Satellite Beam Sponsorship in Africa, Far East, Etc


#1

I have been an Othernet supporter from way back in the Galaxy 19 Ku-band days, and have watched them grow stronger with each new initiative.

Othernet is now at a point when they require some sort of Satellite Beam Sponsorship. Many of you have asked when will Europe be up, when will China be up, when will the Middle East be up, etc.

I have discussed this off line with Syed, and he gave me the go ahead to open this dialog. The bottom line is a single satellite beam costs Othernet $10,000 per month which Othernet is paying for. Do the math, and you’ll see the future will be very expensive as he opens up the world.

So sponsorship is needed. Who might that be? Your ideas are welcome here. With every organization that might want to participate, there are down side problems. For example, religious short wave broadcasters wanting to get into the satellite world bring potential ideas some of won’t be happy with. The same is true of the news media or commercial ventures all of whom are going to want something broadcast some of might object to.

So let’s get this discussion started. Ken


#2

I think there is huge potential, but there’s issues to address: The first is the experimental / availability one. If someone is going to put a decent sized dent in $10k a month, and then spend $10ks or $100ks on receive hardware, they need to know its going to work 24/7 and not fail because ‘someone is fiddling with it’ - ie experimenting! There’s a slight disconnect between hobbiest development and commercial reliability!

I’m also a little surprised by the costs- space segment has dropped maybe 40-60% in the last year, I was hoping costs would be more in the $2k range, but I’m no expert!


#3

I always wondered what the cost was which is why I asked Syed for some specifics.

It is valuable for us to know the magnitude of the current costs. Ken


#4

Well, Ken, as you know, I’m a relative newcomer.

I think there are basically three big markets:

  1. Those people with money and Internet service available.
  2. Those people with money, but not Internet service available., and
  3. Those people with no money and no Internet service available.

Well of course, there’s people like me :smiley:
4) No money and Internet service available.

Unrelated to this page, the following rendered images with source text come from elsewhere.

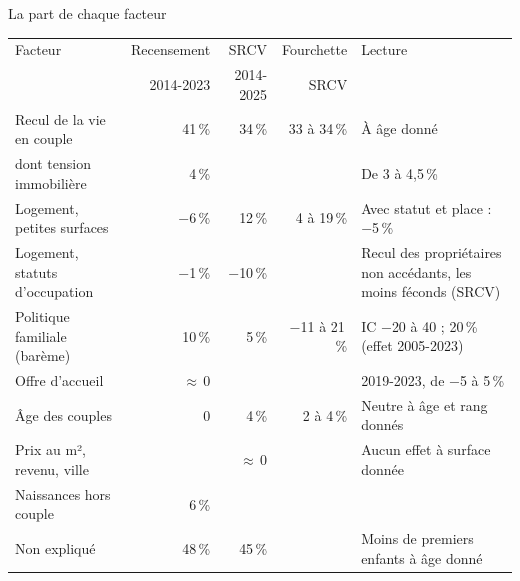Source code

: \documentclass[10pt,aspectratio=169]{beamer}
\begin{document}
\begin{frame}{La part de chaque facteur}
  \centering\footnotesize\setlength{\tabcolsep}{3.5pt}
  \begin{tabular}{@{}lrrrp{}@{}}
    \toprule
    Facteur & Recensement & SRCV & Fourchette & Lecture \\
     & 2014-2023 & 2014-2025 & SRCV & \\
    \midrule
    Recul de la vie en couple & 41\,\% & 34\,\% & 33 à 34\,\% & À âge donné \\
    \quad dont tension immobilière & 4\,\% & & & De 3 à 4,5\,\% \\
    Logement, petites surfaces & $-$6\,\% & 12\,\% & 4 à 19\,\% & Avec statut et place : $-$5\,\% \\
    {\color{blue} Logement, statuts d'occupation} & $-$1\,\% & $-$10\,\% & & Recul des propriétaires non accédants, les moins féconds (SRCV) \\
    Politique familiale (barème) & 10\,\% & 5\,\% & {$-$\color{red}11 à 21\,\%}& IC $-$20 à 40 ; 20\,\% (effet 2005-2023) \\
    Offre d'accueil & $\approx$\,0 & & & 2019-2023, de $-$5 à 5\,\% \\
    Âge des couples & 0 & 4\,\% & 2 à 4\,\% & Neutre à âge et rang donnés \\
    Prix au m², revenu, ville & & $\approx$\,0 & & Aucun effet à surface donnée \\
    Naissances hors couple & 6\,\% & & & \\
    Non expliqué & 48\,\% & 45\,\% & & Moins de premiers enfants à âge donné \\
    \bottomrule
  \end{tabular}
\end{frame}
\end{document}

I think the market for Othernet is #2. They have a limited amount of money and the Internet has not made it to their part of the world. Would they be satisfied with receiving data and radio broadcasts?

What are the answers to…

  1. Why? Why do they want this kind of service? What’s in it for them?
  2. If there’s a reason for it, how much would they be willing to contribute?

Knowing this, we can probably find some organization that may be willing to subsidize parts of the costs.

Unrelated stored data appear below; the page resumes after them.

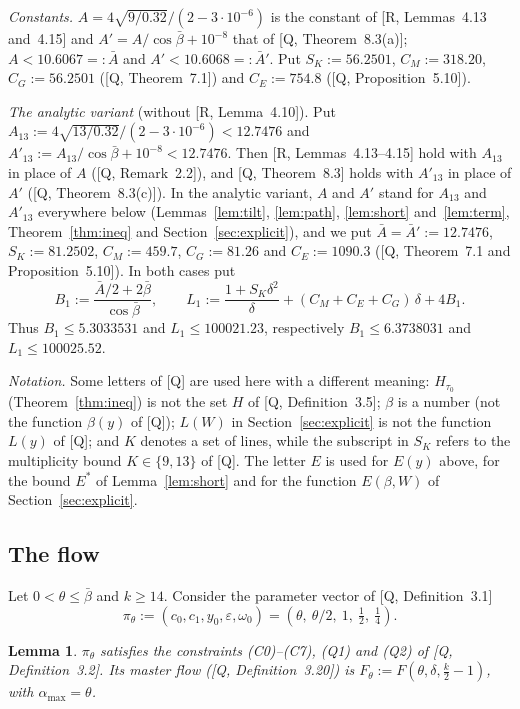 \documentclass[11pt]{amsart}
\newcommand{\amax}{\alpha_{\max}}
\newcommand{\bbar}{\bar\beta}
\newcommand{\Abar}{\bar A}
\newtheorem{lemma}[theorem]{Lemma}
\theoremstyle{definition}
\theoremstyle{remark}
\numberwithin{equation}{section}
\begin{document}
\emph{Constants.} $A=4\sqrt{9/0.32}/(2-3\cdot10^{-6})$ is the constant of [R, Lemmas~4.13 and~4.15] and
$A'=A/\cos\bbar+10^{-8}$ that of [Q, Theorem~8.3(a)]; $A<10.6067=:\Abar$ and $A'<10.6068=:\bar A'$. Put
$S_K:=56.2501$, $C_M:=318.20$, $C_G:=56.2501$ ([Q, Theorem~7.1]) and $C_E:=754.8$ ([Q, Proposition~5.10]).

\emph{The analytic variant} (without [R, Lemma~4.10]). Put $A_{13}:=4\sqrt{13/0.32}/(2-3\cdot10^{-6})<12.7476$ and
$A'_{13}:=A_{13}/\cos\bbar+10^{-8}<12.7476$. Then [R, Lemmas~4.13--4.15] hold with $A_{13}$ in place of $A$
([Q, Remark~2.2]), and [Q, Theorem~8.3] holds with $A'_{13}$ in place of $A'$ ([Q, Theorem~8.3(c)]). In the analytic
variant, $A$ and $A'$ stand for $A_{13}$ and $A'_{13}$ everywhere below (Lemmas~\ref{lem:tilt}, \ref{lem:path},
\ref{lem:short} and~\ref{lem:term}, Theorem~\ref{thm:ineq} and Section~\ref{sec:explicit}), and we put
$\Abar=\bar A':=12.7476$, $S_K:=81.2502$, $C_M:=459.7$, $C_G:=81.26$ and $C_E:=1090.3$ ([Q, Theorem~7.1 and
Proposition~5.10]). In both cases put
\[
B_1:=\frac{\Abar/2+2\bbar}{\cos\bbar},\qquad L_1:=\frac{1+S_K\delta^2}{\delta}+(C_M+C_E+C_G)\,\delta+4B_1 .
\]
Thus $B_1\le5.3033531$ and $L_1\le100021.23$, respectively $B_1\le6.3738031$ and $L_1\le100025.52$.

\emph{Notation.} Some letters of [Q] are used here with a different meaning: $H_{\tau_0}$ (Theorem~\ref{thm:ineq}) is
not the set $H$ of [Q, Definition~3.5]; $\beta$ is a number (not the function $\beta(y)$ of [Q]); $L(W)$ in
Section~\ref{sec:explicit} is not the function $L(y)$ of [Q]; and $K$ denotes a set of lines, while the subscript in
$S_K$ refers to the multiplicity bound $K\in\{9,13\}$ of [Q]. The letter $E$ is used for $E(y)$ above, for the bound
$E^*$ of Lemma~\ref{lem:short} and for the function $E(\beta,W)$ of Section~\ref{sec:explicit}.

\subsection{The flow}
Let $0<\theta\le\bbar$ and $k\ge14$. Consider the parameter vector of [Q, Definition~3.1]
\[
\pi_\theta:=(c_0,c_1,y_0,\varepsilon,\omega_0)=(\theta,\ \theta/2,\ 1,\ \tfrac12,\ \tfrac14).
\]

\begin{lemma}\label{lem:inst}
$\pi_\theta$ satisfies the constraints \textup{(C0)--(C7)}, \textup{(Q1)} and \textup{(Q2)} of [Q, Definition~3.2].
Its master flow \textup{([Q, Definition~3.20])} is $F_\theta:=F(\theta,\delta,\frac k2-1)$, with $\amax=\theta$.
\end{lemma}
\end{document}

  1. What’s in it for them?

–Konrad


#5

For the right application, the ‘huge’ costs of $120k a year would be trivial - it’s just finding that right application. For example some sort of national tsunami / adverse weather system that did not rely on ground based infrastructure (phone masts or powered fibre lines) would consider those costs trivial… it’s just a case of finding that use, and then piggybacking ‘our’ usage on the back of that!


#6

The Australian Government is reconsidering its decision to abandon ALL Shortwave Radio into Asia Pacific.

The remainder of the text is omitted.